Pora didn't do it. This might have something to do with the fact he wasn't there on the night of Burdett's murder. As for Dallas McKay, he was up north in Kamo, playing darts (his team won), until he went home at about 11pm. He was next seen at work, at about quarter to seven in the morning. It was put to him that he made the return six-hour trip to Auckland to kill his mother and then show up for a day's work.
His denial was expressed in in the classic New Zealand manner, casual on the outside and seething with rage on the inside: "Nah. I don't think so, mate. You've got it completely wrong."

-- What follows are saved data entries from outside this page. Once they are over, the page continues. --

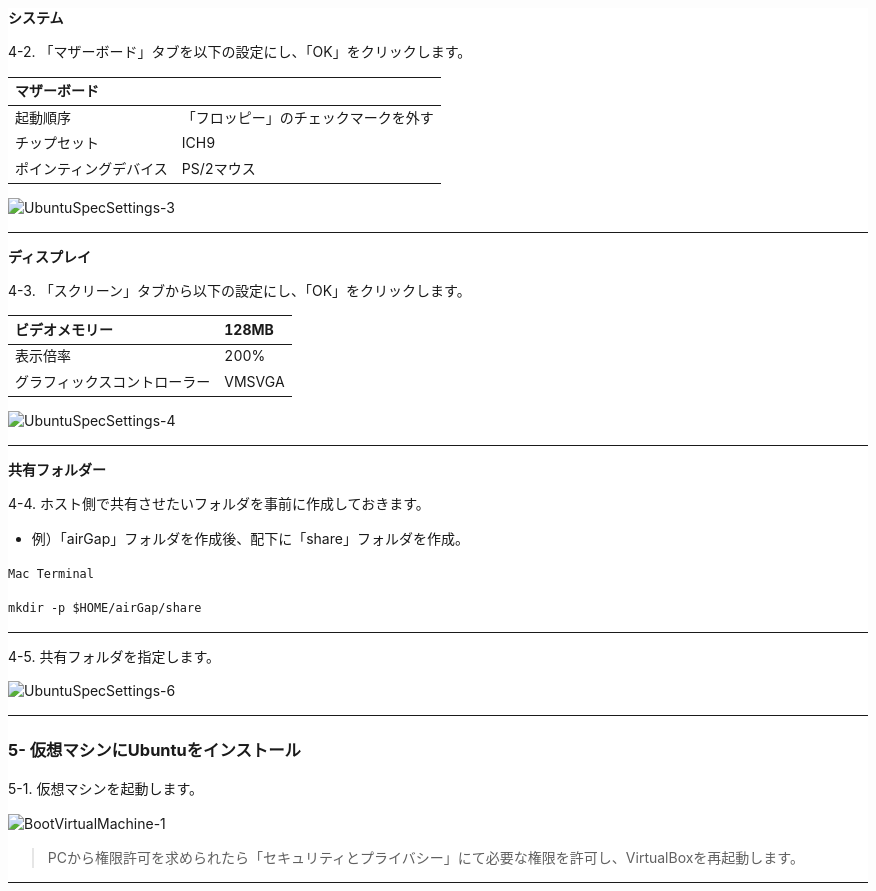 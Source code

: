 **システム**

4-2. 「マザーボード」タブを以下の設定にし、「OK」をクリックします。

| マザーボード |  |
:---|:---
| 起動順序 | 「フロッピー」のチェックマークを外す |
| チップセット | ICH9 |
| ポインティングデバイス | PS/2マウス |

![UbuntuSpecSettings-3](https://user-images.githubusercontent.com/80967103/200104121-58558676-f636-494d-897c-f5c6f7e2f905.png)

---

**ディスプレイ**

4-3. 「スクリーン」タブから以下の設定にし、「OK」をクリックします。

| ビデオメモリー | 128MB |
:---|:---
| 表示倍率 | 200% |
| グラフィックスコントローラー | VMSVGA |

![UbuntuSpecSettings-4](https://user-images.githubusercontent.com/80967103/200104321-b1805130-d1b9-4e7e-9883-ef9ca583b41c.png)

---

**共有フォルダー**

4-4. ホスト側で共有させたいフォルダを事前に作成しておきます。
- 例）「airGap」フォルダを作成後、配下に「share」フォルダを作成。

`Mac Terminal`
```console
mkdir -p $HOME/airGap/share
```

---

4-5. 共有フォルダを指定します。

![UbuntuSpecSettings-6](https://user-images.githubusercontent.com/80967103/200105091-1ab57c12-26b9-4f1e-92fd-e989ae76a3e1.png)

---

### 5- 仮想マシンにUbuntuをインストール

5-1. 仮想マシンを起動します。

![BootVirtualMachine-1](https://user-images.githubusercontent.com/80967103/200105774-017a584c-24ca-471b-8ce3-2c6bce299301.png)

> PCから権限許可を求められたら「セキュリティとプライバシー」にて必要な権限を許可し、VirtualBoxを再起動します。

---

The mate to whom he was addressing was Paul Chambers, Rewa's lawyer. Chambers' performance in court was a game of two halves. One half of it might be fairly described as a shocker. He lost his place ("Sorry, Your Honour"), he argued with the witness ("Sorry, Your Honour"), he got facts wrong.
Justice Venning: "You just need to be accurate, Mr Chambers."
"Sorry, Your Honour."
A morning of sorrows. But then he is the sole counsel for the defence. For the Crown, prosecutor Gareth Kayes works alongside Zoe Hamill and Yasmin Olsen. They form a smug and tremendously efficient commune with their arsenal of folders and neat little stationery boxes; Chambers stands alone, grabbing at this, lunging at that.
It can all look a bit harried but he was tranquil and serene during one exchange with McKay. "I'm not the one on trial here," McKay said to him — incidentally, Glenn Weggery said the same exact words to Mark Lundy's lawyer. Chambers put down his folders and moved a bit closer to the witness box.
"I'm glad you remember that, Mr McKay," he said. "Because you can't seem to remember anything else." And then, without notes, he noted that McKay didn't remember how many sets of keys he had to Burdett's flat, didn't remember how many times he phoned her on Monday night, didn't remember how much stress he was under, and didn't remember telling the police that his mother's death relieved some of those pressures.
"Mate," McKay answered his mate, "it was 27 years ago. Can you remember what you were doing 27 years ago?"
"It depends on the circumstances," Chambers said, primly. Good answer. But a few minutes later McKay put another question to him, and he couldn't resist answering that, too.
Justice Venning interrupted: "You ask the questions, Mr Chambers. You don't answer them."
"Sorry, Your Honour," Chambers replied, and started rummaging around for a document. It was touch and go whether he would ever find it.